Add async APIs #28

henridf · 2016-01-16T04:20:46Z

This is a breaking change that transforms all methods that "run computation" from synchronous to asynchronous (node-style callback) operation. The existing synchronous methods are renamed with a "Sync" suffix.

The methods converted are:

DataFrame.collect(..)
DataFrame.columns(..)
DataFrame.count(..)
DataFrame.head(..)

DataFrameReader.json(..)
DataFrameReader.text(..)

DataFrameWriter.json(..)
DataFrameWriter.text(..)
DataFrameWriter.saveAsTable(..)
DataFrameWriter.insertInto(..)

henridf · 2016-01-16T17:38:34Z

@tobilg after I merge this, you can use the async apis to run concurrent jobs. no need for explicit java threads! If you can try this out I'd love to hear how it worked for you.

The naming scheme is unorthodox (sync versions have bare names, async versions are suffixed "Async") to avoid having to touch tons of lines. This should be fixed, but isn't urgent as none of the raw jvm objects are exposed anywhere.
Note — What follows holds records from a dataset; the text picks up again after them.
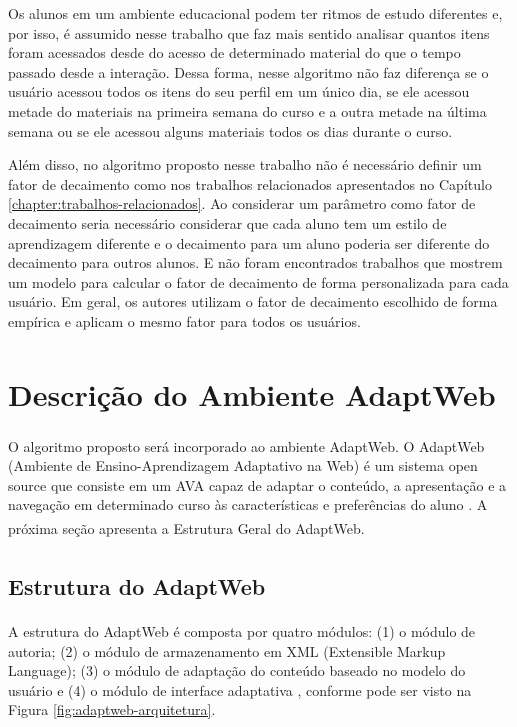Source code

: Os alunos em um ambiente educacional podem ter ritmos de estudo diferentes e, por isso, é assumido nesse trabalho que faz
mais sentido analisar quantos itens foram acessados desde do acesso de determinado material do que o tempo passado desde
a interação. Dessa forma, nesse algoritmo não faz diferença se o usuário acessou todos os itens do seu perfil em um
único dia, se ele acessou metade do materiais na primeira semana do curso e a outra metade na última semana ou se ele
acessou alguns materiais todos os dias durante o curso.

Além disso, no algoritmo proposto nesse trabalho não é necessário definir um fator de decaimento como nos trabalhos
relacionados apresentados no Capítulo \ref{chapter:trabalhos-relacionados}. Ao considerar um parâmetro como fator de decaimento seria necessário considerar
que cada aluno tem um estilo de aprendizagem diferente e o decaimento para um aluno poderia ser diferente do decaimento
para outros alunos. E não foram encontrados trabalhos que mostrem um modelo para calcular o fator de decaimento de forma
personalizada para cada usuário. Em geral, os autores utilizam o fator de decaimento escolhido de forma empírica e
aplicam o mesmo fator para todos os usuários.

\section{Descrição do Ambiente AdaptWeb\textsuperscript{\textregistered}}

O algoritmo proposto será incorporado ao ambiente AdaptWeb\textsuperscript{\textregistered}. O
AdaptWeb\textsuperscript{\textregistered} (Ambiente de Ensino-Aprendizagem Adaptativo na Web) é um sistema open source
que consiste em um AVA capaz de adaptar o conteúdo, a apresentação e a navegação em determinado curso às características
e preferências do aluno \cite{gasparini2009adaptweb}. A próxima seção apresenta a Estrutura Geral do
AdaptWeb\textsuperscript{\textregistered}.

\subsection{Estrutura do AdaptWeb\textsuperscript{\textregistered}}

A estrutura do AdaptWeb\textsuperscript{\textregistered} é composta por quatro módulos: (1) o módulo de autoria; (2) o
módulo de armazenamento em XML (Extensible Markup Language); (3) o módulo de adaptação do conteúdo baseado no modelo do
usuário e (4) o módulo de interface adaptativa \cite{gasparini2003interface}, conforme pode ser visto na Figura
\ref{fig:adaptweb-arquitetura}.

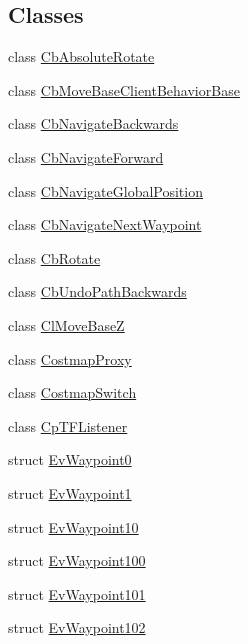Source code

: \subsection*{Classes}
\begin{DoxyCompactItemize}
\item 
class \hyperlink{classcl__move__base__z_1_1CbAbsoluteRotate}{Cb\+Absolute\+Rotate}
\item 
class \hyperlink{classcl__move__base__z_1_1CbMoveBaseClientBehaviorBase}{Cb\+Move\+Base\+Client\+Behavior\+Base}
\item 
class \hyperlink{classcl__move__base__z_1_1CbNavigateBackwards}{Cb\+Navigate\+Backwards}
\item 
class \hyperlink{classcl__move__base__z_1_1CbNavigateForward}{Cb\+Navigate\+Forward}
\item 
class \hyperlink{classcl__move__base__z_1_1CbNavigateGlobalPosition}{Cb\+Navigate\+Global\+Position}
\item 
class \hyperlink{classcl__move__base__z_1_1CbNavigateNextWaypoint}{Cb\+Navigate\+Next\+Waypoint}
\item 
class \hyperlink{classcl__move__base__z_1_1CbRotate}{Cb\+Rotate}
\item 
class \hyperlink{classcl__move__base__z_1_1CbUndoPathBackwards}{Cb\+Undo\+Path\+Backwards}
\item 
class \hyperlink{classcl__move__base__z_1_1ClMoveBaseZ}{Cl\+Move\+BaseZ}
\item 
class \hyperlink{classcl__move__base__z_1_1CostmapProxy}{Costmap\+Proxy}
\item 
class \hyperlink{classcl__move__base__z_1_1CostmapSwitch}{Costmap\+Switch}
\item 
class \hyperlink{classcl__move__base__z_1_1CpTFListener}{Cp\+T\+F\+Listener}
\item 
struct \hyperlink{structcl__move__base__z_1_1EvWaypoint0}{Ev\+Waypoint0}
\item 
struct \hyperlink{structcl__move__base__z_1_1EvWaypoint1}{Ev\+Waypoint1}
\item 
struct \hyperlink{structcl__move__base__z_1_1EvWaypoint10}{Ev\+Waypoint10}
\item 
struct \hyperlink{structcl__move__base__z_1_1EvWaypoint100}{Ev\+Waypoint100}
\item 
struct \hyperlink{structcl__move__base__z_1_1EvWaypoint101}{Ev\+Waypoint101}
\item 
struct \hyperlink{structcl__move__base__z_1_1EvWaypoint102}{Ev\+Waypoint102}
\item 

\end{DoxyCompactItemize}
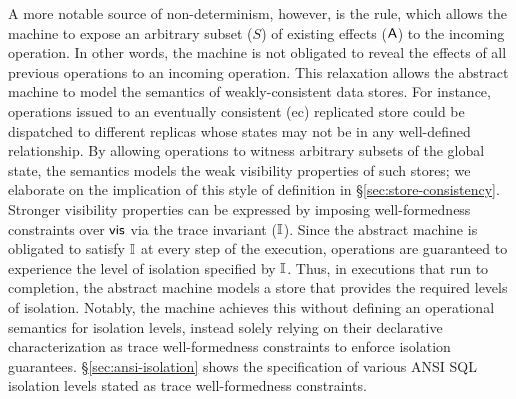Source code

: A more notable source of non-determinism, however, is the
 rule, which allows the machine to expose an
arbitrary subset ($S$) of existing effects ($\textsf{A}$) to the incoming
operation. In other words, the machine is not obligated to reveal the
effects of all previous operations to an incoming operation. This
relaxation allows the abstract machine to model the semantics of
weakly-consistent data stores. For instance, operations issued to an
eventually consistent ({\sc ec}) replicated store could be dispatched
to different replicas whose states may not be in any well-defined
relationship. By allowing operations to witness arbitrary subsets of
the global state, the semantics models the weak visibility properties
of such stores; we elaborate on the implication of this style of
definition in \S\ref{sec:store-consistency}.  Stronger visibility
properties can be expressed by imposing well-formedness constraints
over $\textsf{vis}$ via the trace invariant ($\mathbb{I}$). Since the abstract
machine is obligated to satisfy $\mathbb{I}$ at every step of the execution,
operations are guaranteed to experience the level of isolation
specified by $\mathbb{I}$.  Thus, in executions that run to completion, the
abstract machine models a store that provides the required levels of
isolation.  Notably, the machine achieves this without defining an
operational semantics for isolation levels, instead solely relying on
their declarative characterization as trace well-formedness
constraints to enforce isolation guarantees.
\S\ref{sec:ansi-isolation} shows the specification of various ANSI SQL
isolation levels stated as trace well-formedness constraints.



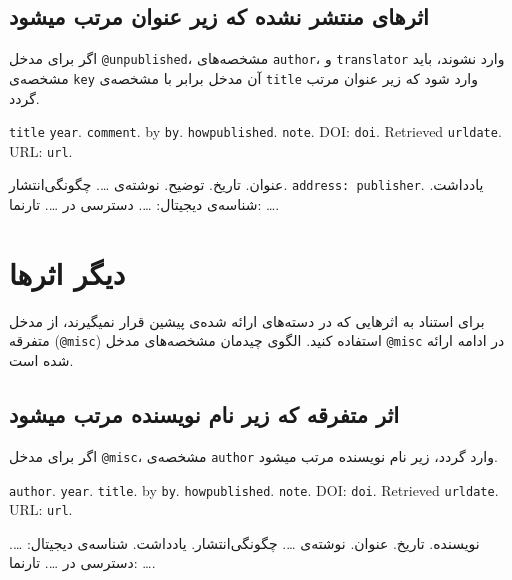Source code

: \documentclass[a4paper,11pt]{article}
\begin{document}
\subsection{اثرهای منتشر نشده که زیر عنوان مرتب میشود}
اگر برای مدخل \verb|@unpublished|، مشخصه‌های \verb|author|، و \verb|translator| وارد نشوند، باید مشخصه‌ی \verb|key| آن مدخل برابر با مشخصه‌ی \verb|title| وارد شود که زیر عنوان مرتب گردد.

\begin{itemize}[nosep]
\begin{latin}
\item[] []
{\tt title} {\tt year}. {\tt comment}. by {\tt by}. {\tt howpublished}. {\tt note}. DOI: {\tt doi}. Retrieved {\tt urldate}. URL: {\tt url}. 
\end{latin}

\item[] []
{\persianttfamily عنوان}. {\persianttfamily تاریخ}. {\persianttfamily توضیح}. نوشته‌ی {\persianttfamily …}. {\persianttfamily چگونگی‌انتشار}. {\tt address: publisher}. {\persianttfamily یادداشت}. شناسه‌ی دیجیتال: {\persianttfamily …}. دسترسی در {\persianttfamily …}. تارنما: {\persianttfamily …}. 
\end{itemize}










\section{دیگر اثرها}
برای استناد به اثرهایی که در دسته‌های ارائه شده‌ی پیشین قرار نمیگیرند، از مدخل متفرقه (\verb|@misc|) استفاده کنید. الگوی چیدمان مشخصه‌های مدخل \verb|@misc| در ادامه ارائه شده است.





\subsection{اثر متفرقه که زیر نام نویسنده مرتب میشود}
اگر برای مدخل \verb|@misc|، مشخصه‌ی \verb|author| وارد گردد، زیر نام نویسنده مرتب میشود.

\begin{itemize}[nosep]
\begin{latin}
\item[] []
{\tt author}. {\tt year}. {\tt title}. by {\tt by}. {\tt howpublished}. {\tt note}. DOI: {\tt doi}. Retrieved {\tt urldate}. URL: {\tt url}. 
\end{latin}

\item[] []
{\persianttfamily نویسنده}. {\persianttfamily تاریخ}. {\persianttfamily عنوان}. نوشته‌ی {\persianttfamily …}. {\persianttfamily چگونگی‌انتشار}. {\persianttfamily یادداشت}. شناسه‌ی دیجیتال: {\persianttfamily …}. دسترسی در {\persianttfamily …}. تارنما: {\persianttfamily …}. 
\end{itemize}
\end{document}
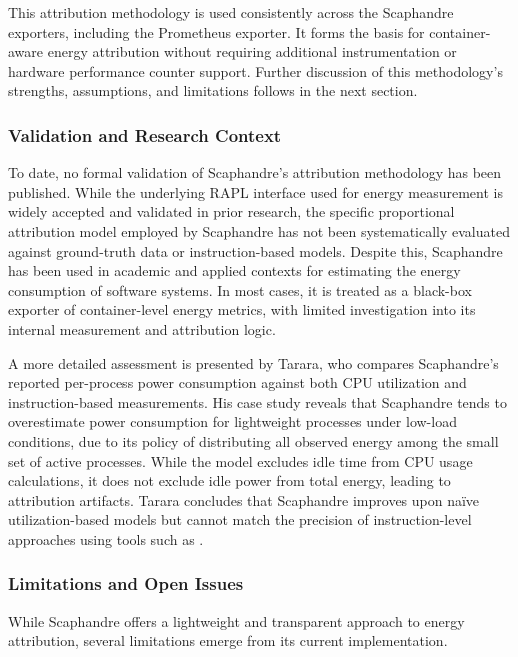 This attribution methodology is used consistently across the Scaphandre exporters, including the Prometheus exporter. It forms the basis for container-aware energy attribution without requiring additional instrumentation or hardware performance counter support. Further discussion of this methodology’s strengths, assumptions, and limitations follows in the next section.

\subsubsection{Validation and Research Context}
\label{sec:scaphandre-validation}

To date, no formal validation of Scaphandre’s attribution methodology has been published. While the underlying RAPL interface used for energy measurement is widely accepted and validated in prior research, the specific proportional attribution model employed by Scaphandre has not been systematically evaluated against ground-truth data or instruction-based models. Despite this, Scaphandre has been used in academic and applied contexts for estimating the energy consumption of software systems. In most cases, it is treated as a black-box exporter of container-level energy metrics, with limited investigation into its internal measurement and attribution logic.

A more detailed assessment is presented by Tarara\parencite{Tarara2023CpuUtilization}, who compares Scaphandre’s reported per-process power consumption against both CPU utilization and instruction-based measurements. His case study reveals that Scaphandre tends to overestimate power consumption for lightweight processes under low-load conditions, due to its policy of distributing all observed energy among the small set of active processes. While the model excludes idle time from CPU usage calculations, it does not exclude idle power from total energy, leading to attribution artifacts. Tarara concludes that Scaphandre improves upon naïve utilization-based models but cannot match the precision of instruction-level approaches using tools such as .

\subsubsection{Limitations and Open Issues}
\label{sec:scaphandre-limitations}

While Scaphandre offers a lightweight and transparent approach to energy attribution, several limitations emerge from its current implementation.

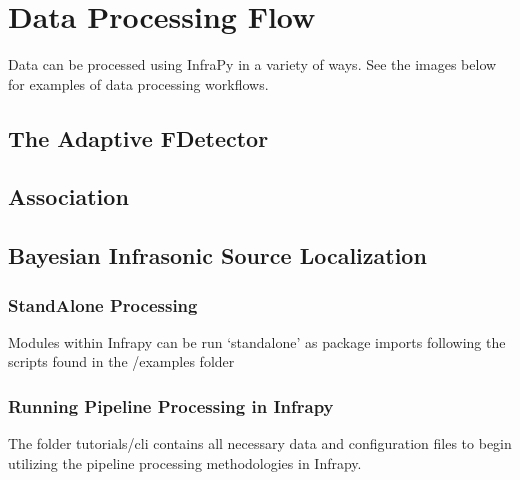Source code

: \documentclass[letterpaper,10pt,english]{sphinxmanual}
\begin{document}
\section{Data Processing Flow}
\label{\detokenize{processing_model:data-processing-flow}}\label{\detokenize{processing_model:dataprocess}}\label{\detokenize{processing_model::doc}}
Data can be processed using InfraPy in a variety of ways.  See the images below for examples of data processing workflows.


\subsection{The Adaptive F\sphinxhyphen{}Detector}
\label{\detokenize{processing_model:afd}}
\noindent{}


\subsection{Association}
\label{\detokenize{processing_model:association}}
\noindent{}


\subsection{Bayesian Infrasonic Source Localization}
\label{\detokenize{processing_model:localization}}
\noindent{}


\subsubsection{Stand\sphinxhyphen{}Alone Processing}
\label{\detokenize{standalone:stand-alone-processing}}\label{\detokenize{standalone:standalone}}\label{\detokenize{standalone::doc}}
Modules within Infrapy can be run ‘stand\sphinxhyphen{}alone’ as package imports following the scripts found in the /examples folder


\subsubsection{Running Pipeline Processing in Infrapy}
\label{\detokenize{pipeline:running-pipeline-processing-in-infrapy}}\label{\detokenize{pipeline:pipeline}}\label{\detokenize{pipeline::doc}}
The folder tutorials/cli contains all necessary data and configuration files to begin utilizing the pipeline processing methodologies in Infrapy.
\end{document}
This change turns the "action" methods (those that run a computation) into async methods taking node-style callbacks. For each of the asyncified methods, an additional synchronous version is added, which has the same name with a 'Sync' suffix. The methods converted here are: collect(..) columns(..) count(..) head(..)

This change turns the "action" methods (those that run a computation) into async methods taking node-style callbacks. For each of the asyncified methods, an additional synchronous version is added, which has the same name with a 'Sync' suffix. The methods converted here are: json(..) text(..) load(..) // undocumented

This change turns the "action" methods (those that run a computation) into async methods taking node-style callbacks. For each of the asyncified methods, an additional synchronous version is added, which has the same name with a 'Sync' suffix. The methods converted here are: json(..) text(..) saveAsTable insertInto save(..) // undocumented

Add async APIs

tobilg · 2016-01-16T18:41:46Z

Thanks! Have you successfully tested that actions get executed in parallel? From my understanding this wasn't possible because of the way Spark works...

Or do the async calls just wait until the predecessor is finished?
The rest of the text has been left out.